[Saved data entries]
== Segment start ==

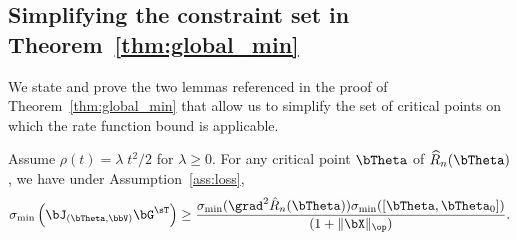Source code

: \subsection{Simplifying the constraint set in Theorem~\ref{thm:global_min}}
\label{sec:simplifying_constraint_set}
We state and prove the two lemmas referenced in the proof of Theorem~\ref{thm:global_min} that allow us to simplify the set of critical points on which the rate function bound is applicable. 
\begin{lemma}
\label{lemma:jacobian_lb}
Assume $\rho(t) = \lambda \; t^2/2$ for $\lambda \ge0$.
For any critical point $\bTheta$ of $\widehat R_n(\bTheta)$, 
we have under Assumption~\ref{ass:loss},
\begin{equation}
    \sigma_{\min}\left( \bJ_{(\bTheta,\bbV)} \bG^\sT\right) \ge 
     \frac{\sigma_{\min}(\grad^2 \hat R_n(\bTheta))
     \sigma_{\min}([\bTheta,\bTheta_0])
     }{(1 + \|\bX\|_\op )}.
\end{equation}
\end{lemma}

== Segment end ==

*Task prompt:* Leave out the images and copy all remaining data word for word.

*Answer to the problem:*
Source code

: \subsection{Simplifying the constraint set in Theorem~\ref{thm:global_min}}
\label{sec:simplifying_constraint_set}
We state and prove the two lemmas referenced in the proof of Theorem~\ref{thm:global_min} that allow us to simplify the set of critical points on which the rate function bound is applicable. 
\begin{lemma}
\label{lemma:jacobian_lb}
Assume $\rho(t) = \lambda \; t^2/2$ for $\lambda \ge0$.
For any critical point $\bTheta$ of $\widehat R_n(\bTheta)$, 
we have under Assumption~\ref{ass:loss},
\begin{equation}
    \sigma_{\min}\left( \bJ_{(\bTheta,\bbV)} \bG^\sT\right) \ge 
     \frac{\sigma_{\min}(\grad^2 \hat R_n(\bTheta))
     \sigma_{\min}([\bTheta,\bTheta_0])
     }{(1 + \|\bX\|_\op )}.
\end{equation}
\end{lemma}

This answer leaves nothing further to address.